Zhenjiang Sports and Exhibition Center
- Location: Nanxu New Town, Zhenjiang, Jiangsu, China
- Coordinates: 32°10′37″N 119°25′19″E﻿ / ﻿32.1769°N 119.4220°E
- Capacity: 31,200 (stadium), 6,405 (arena)

Website
- www.zjtycyfzyxgs.com

= Zhenjiang Sports and Exhibition Center =

Sports venue in Zhenjiang, Jiangsu, China

The Zhenjiang Sports and Exhibition Center (镇江体育会展中心) is a complex of sports and exhibition facilities in Zhenjiang, Jiangsu, China. It is located in the center of Nanxu New Town (南徐新城), north of Danshan Park (蛋山公园), occupying an area of 690 mu.

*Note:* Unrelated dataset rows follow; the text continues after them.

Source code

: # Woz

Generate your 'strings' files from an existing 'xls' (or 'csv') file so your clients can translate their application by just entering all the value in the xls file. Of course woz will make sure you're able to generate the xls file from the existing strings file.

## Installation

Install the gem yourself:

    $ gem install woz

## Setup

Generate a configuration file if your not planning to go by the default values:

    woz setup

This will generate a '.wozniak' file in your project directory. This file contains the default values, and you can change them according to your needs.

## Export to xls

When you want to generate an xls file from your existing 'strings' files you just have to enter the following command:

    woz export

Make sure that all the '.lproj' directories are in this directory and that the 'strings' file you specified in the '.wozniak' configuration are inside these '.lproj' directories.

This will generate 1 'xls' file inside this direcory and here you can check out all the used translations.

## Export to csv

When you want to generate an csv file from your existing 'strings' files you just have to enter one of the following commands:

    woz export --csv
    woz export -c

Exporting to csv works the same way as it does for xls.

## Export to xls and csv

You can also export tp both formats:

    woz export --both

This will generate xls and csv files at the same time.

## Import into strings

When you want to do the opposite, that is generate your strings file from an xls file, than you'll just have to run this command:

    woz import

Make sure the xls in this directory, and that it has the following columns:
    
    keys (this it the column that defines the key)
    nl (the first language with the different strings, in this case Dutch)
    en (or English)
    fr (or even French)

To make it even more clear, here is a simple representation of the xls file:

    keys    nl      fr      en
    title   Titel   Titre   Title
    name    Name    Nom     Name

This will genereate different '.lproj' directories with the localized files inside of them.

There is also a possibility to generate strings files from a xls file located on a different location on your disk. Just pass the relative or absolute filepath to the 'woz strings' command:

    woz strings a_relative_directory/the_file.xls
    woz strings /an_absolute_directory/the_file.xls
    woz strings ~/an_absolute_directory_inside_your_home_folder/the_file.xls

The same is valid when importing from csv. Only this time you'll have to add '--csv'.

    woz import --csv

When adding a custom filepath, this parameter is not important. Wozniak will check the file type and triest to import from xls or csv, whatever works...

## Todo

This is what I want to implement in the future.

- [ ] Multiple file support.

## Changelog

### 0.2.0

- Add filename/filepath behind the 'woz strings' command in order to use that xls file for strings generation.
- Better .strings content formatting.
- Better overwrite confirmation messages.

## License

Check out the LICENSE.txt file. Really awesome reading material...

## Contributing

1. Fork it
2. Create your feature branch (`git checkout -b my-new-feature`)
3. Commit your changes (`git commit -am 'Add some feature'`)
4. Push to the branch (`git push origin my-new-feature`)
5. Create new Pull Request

The complex comprises a multi-purpose stadium named Zhenjiang Sports Centre Stadium with 31,200 seats, a separate 77,537-square-meter indoor stadium and exhibition building, and a 41,115-square-meter comprehensive training building. The indoor stadium has a seating capacity of 6,405, including 4,845 fixed seats and 1560 moveable ones, and the exhibition hall can accommodate 503 standard-sized stalls. The comprehensive training building, also called the Citizens' Sport Center, includes a swimming and diving center, a tennis center, a table tennis center, and other facilities for aerobics, dancing, martial arts, etc.